Restate, word for word and with no pictures, the stretch of lines in the data below that begins at the line with "-Blobology.bash (maps reads" and ends at the line with "message and exit", inclusive.

Top of Materials provided

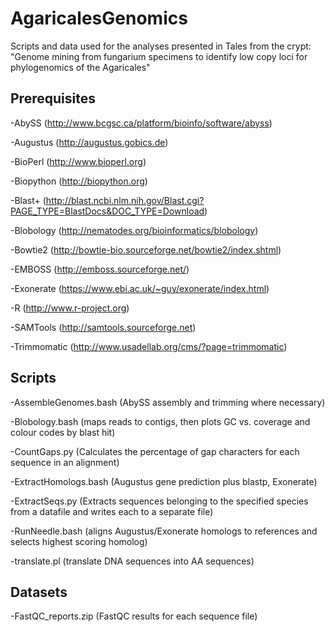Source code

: AgaricalesGenomics
==================

Scripts and data used for the analyses presented in Tales from the crypt: "Genome mining from fungarium specimens to identify low copy loci for phylogenomics of the Agaricales"


Prerequisites
-------------

-AbySS (http://www.bcgsc.ca/platform/bioinfo/software/abyss)

-Augustus (http://augustus.gobics.de)

-BioPerl (http://www.bioperl.org)

-Biopython (http://biopython.org)

-Blast+ (http://blast.ncbi.nlm.nih.gov/Blast.cgi?PAGE_TYPE=BlastDocs&DOC_TYPE=Download)

-Blobology (http://nematodes.org/bioinformatics/blobology)

-Bowtie2 (http://bowtie-bio.sourceforge.net/bowtie2/index.shtml)

-EMBOSS (http://emboss.sourceforge.net/)

-Exonerate (https://www.ebi.ac.uk/~guy/exonerate/index.html)

-R (http://www.r-project.org)

-SAMTools (http://samtools.sourceforge.net)

-Trimmomatic (http://www.usadellab.org/cms/?page=trimmomatic)

Scripts
-------
-AssembleGenomes.bash (AbySS assembly and trimming where necessary)

-Blobology.bash (maps reads to contigs, then plots GC vs. coverage and colour codes by blast hit)

-CountGaps.py (Calculates the percentage of gap characters for each sequence in an alignment)

-ExtractHomologs.bash (Augustus gene prediction plus blastp, Exonerate)

-ExtractSeqs.py (Extracts sequences belonging to the specified species from a datafile and writes each to a separate file)

-RunNeedle.bash (aligns Augustus/Exonerate homologs to references and selects highest scoring homolog)

-translate.pl (translate DNA sequences into AA sequences)

Datasets
--------
-FastQC_reports.zip (FastQC results for each sequence file)

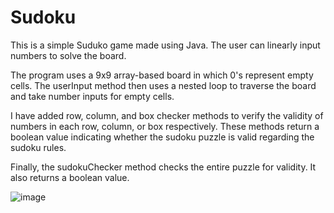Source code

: # Sudoku
This is a simple Suduko game made using Java. The user can linearly input numbers to solve the board. 

The program uses a 9x9 array-based board in which 0's represent empty cells. The userInput method then uses a nested loop to traverse the board and take number inputs for empty cells. 

I have added row, column, and box checker methods to verify the validity of numbers in each row, column, or box respectively. These methods return a boolean value indicating whether the sudoku puzzle is valid regarding the sudoku rules. 

Finally, the sudokuChecker method checks the entire puzzle for validity. It also returns a boolean value. 

![image](https://github.com/TalhaShahid004/Sudoku/assets/85796850/b040be35-fba6-4234-8bc0-5fce071f5fc9)
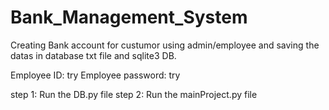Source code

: # Bank_Management_System

Creating Bank account for custumor using admin/employee and saving the datas in database txt file and sqlite3 DB.

Employee ID: try
Employee password: try

step 1: Run the DB.py file
step 2: Run the mainProject.py file
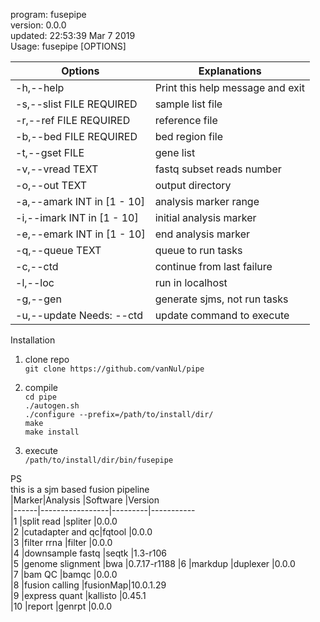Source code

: program: fusepipe  
version: 0.0.0  
updated: 22:53:39 Mar  7 2019  
Usage: fusepipe [OPTIONS]  

|  Options                    | Explanations
|-----------------------------|---------------------------------
|  -h,--help                  | Print this help message and exit
|  -s,--slist FILE REQUIRED   | sample list file
|  -r,--ref FILE REQUIRED     | reference file
|  -b,--bed FILE REQUIRED     | bed region file
|  -t,--gset FILE             | gene list
|  -v,--vread TEXT            | fastq  subset reads number
|  -o,--out TEXT              | output directory
|  -a,--amark INT in [1 - 10] | analysis marker range
|  -i,--imark INT in [1 - 10] | initial analysis marker
|  -e,--emark INT in [1 - 10] | end analysis marker
|  -q,--queue TEXT            | queue to run tasks
|  -c,--ctd                   | continue from last failure
|  -l,--loc                   | run in localhost
|  -g,--gen                   | generate sjms, not run tasks
|  -u,--update Needs: --ctd   | update command to execute

Installation

1. clone repo  
`git clone https://github.com/vanNul/pipe`

2. compile  
`cd pipe`  
`./autogen.sh`  
`./configure --prefix=/path/to/install/dir/`  
`make`  
`make install`  

3. execute  
`/path/to/install/dir/bin/fusepipe`  

PS  
this is a sjm based fusion pipeline  
|Marker|Analysis         |Software |Version     
|------|-----------------|---------|-----------  
|1     |split read       |spliter  |0.0.0       
|2     |cutadapter and qc|fqtool   |0.0.0       
|3     |filter rrna      |filter   |0.0.0       
|4     |downsample fastq |seqtk    |1.3-r106    
|5     |genome slignment |bwa      |0.7.17-r1188
|6     |markdup          |duplexer |0.0.0       
|7     |bam QC           |bamqc    |0.0.0       
|8     |fusion calling   |fusionMap|10.0.1.29   
|9     |express quant    |kallisto |0.45.1      
|10    |report           |genrpt   |0.0.0       

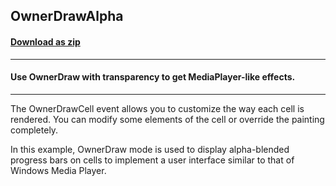 ## OwnerDrawAlpha
#### [Download as zip](https://grapecity.github.io/DownGit/#/home?url=https://github.com/GrapeCity/ComponentOne-WinForms-Samples/tree/master/NetFramework\FlexGrid\CS\OwnerDrawAlpha)
____
#### Use OwnerDraw with transparency to get MediaPlayer-like effects.
____
The OwnerDrawCell event allows you to customize the way each cell is rendered. You can modify some elements of the cell or override the painting completely. 

In this example, OwnerDraw mode is used to display alpha-blended progress bars on cells to implement a user interface similar to that of Windows Media Player. 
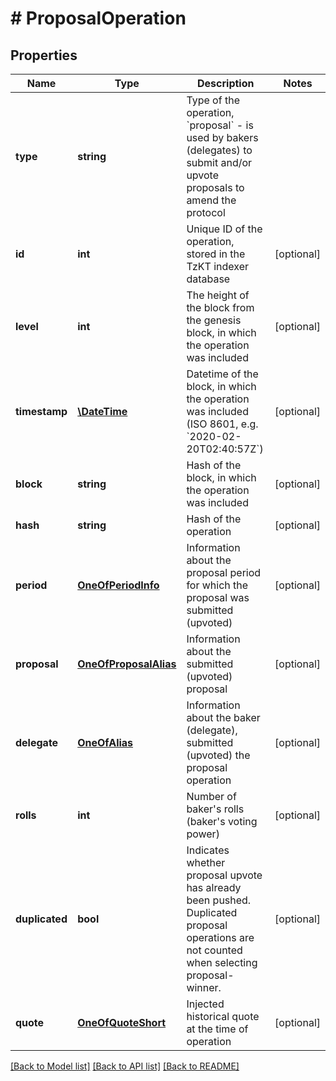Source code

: # # ProposalOperation

## Properties

Name | Type | Description | Notes
------------ | ------------- | ------------- | -------------
**type** | **string** | Type of the operation, &#x60;proposal&#x60; - is used by bakers (delegates) to submit and/or upvote proposals to amend the protocol |
**id** | **int** | Unique ID of the operation, stored in the TzKT indexer database | [optional]
**level** | **int** | The height of the block from the genesis block, in which the operation was included | [optional]
**timestamp** | [**\DateTime**](\DateTime.md) | Datetime of the block, in which the operation was included (ISO 8601, e.g. &#x60;2020-02-20T02:40:57Z&#x60;) | [optional]
**block** | **string** | Hash of the block, in which the operation was included | [optional]
**hash** | **string** | Hash of the operation | [optional]
**period** | [**OneOfPeriodInfo**](OneOfPeriodInfo.md) | Information about the proposal period for which the proposal was submitted (upvoted) | [optional]
**proposal** | [**OneOfProposalAlias**](OneOfProposalAlias.md) | Information about the submitted (upvoted) proposal | [optional]
**delegate** | [**OneOfAlias**](OneOfAlias.md) | Information about the baker (delegate), submitted (upvoted) the proposal operation | [optional]
**rolls** | **int** | Number of baker&#39;s rolls (baker&#39;s voting power) | [optional]
**duplicated** | **bool** | Indicates whether proposal upvote has already been pushed. Duplicated proposal operations are not counted when selecting proposal-winner. | [optional]
**quote** | [**OneOfQuoteShort**](OneOfQuoteShort.md) | Injected historical quote at the time of operation | [optional]

[[Back to Model list]](../../README.md#models) [[Back to API list]](../../README.md#endpoints) [[Back to README]](../../README.md)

Bottom of Materials provided

Exercise output:
-Blobology.bash (maps reads to contigs, then plots GC vs. coverage and colour codes by blast hit)

-CountGaps.py (Calculates the percentage of gap characters for each sequence in an alignment)

-ExtractHomologs.bash (Augustus gene prediction plus blastp, Exonerate)

-ExtractSeqs.py (Extracts sequences belonging to the specified species from a datafile and writes each to a separate file)

-RunNeedle.bash (aligns Augustus/Exonerate homologs to references and selects highest scoring homolog)

-translate.pl (translate DNA sequences into AA sequences)

Datasets
--------
-FastQC_reports.zip (FastQC results for each sequence file)

Source code

: # Sudoku
This is a simple Suduko game made using Java. The user can linearly input numbers to solve the board. 

The program uses a 9x9 array-based board in which 0's represent empty cells. The userInput method then uses a nested loop to traverse the board and take number inputs for empty cells. 

I have added row, column, and box checker methods to verify the validity of numbers in each row, column, or box respectively. These methods return a boolean value indicating whether the sudoku puzzle is valid regarding the sudoku rules. 

Finally, the sudokuChecker method checks the entire puzzle for validity. It also returns a boolean value. 

![image](https://github.com/TalhaShahid004/Sudoku/assets/85796850/b040be35-fba6-4234-8bc0-5fce071f5fc9)
Source code

: # Bank_Management_System

Creating Bank account for custumor using admin/employee and saving the datas in database txt file and sqlite3 DB.

Employee ID: try
Employee password: try

step 1: Run the DB.py file
step 2: Run the mainProject.py file
Source code

: program: fusepipe  
version: 0.0.0  
updated: 22:53:39 Mar  7 2019  
Usage: fusepipe [OPTIONS]  

|  Options                    | Explanations
|-----------------------------|---------------------------------
|  -h,--help                  | Print this help message and exit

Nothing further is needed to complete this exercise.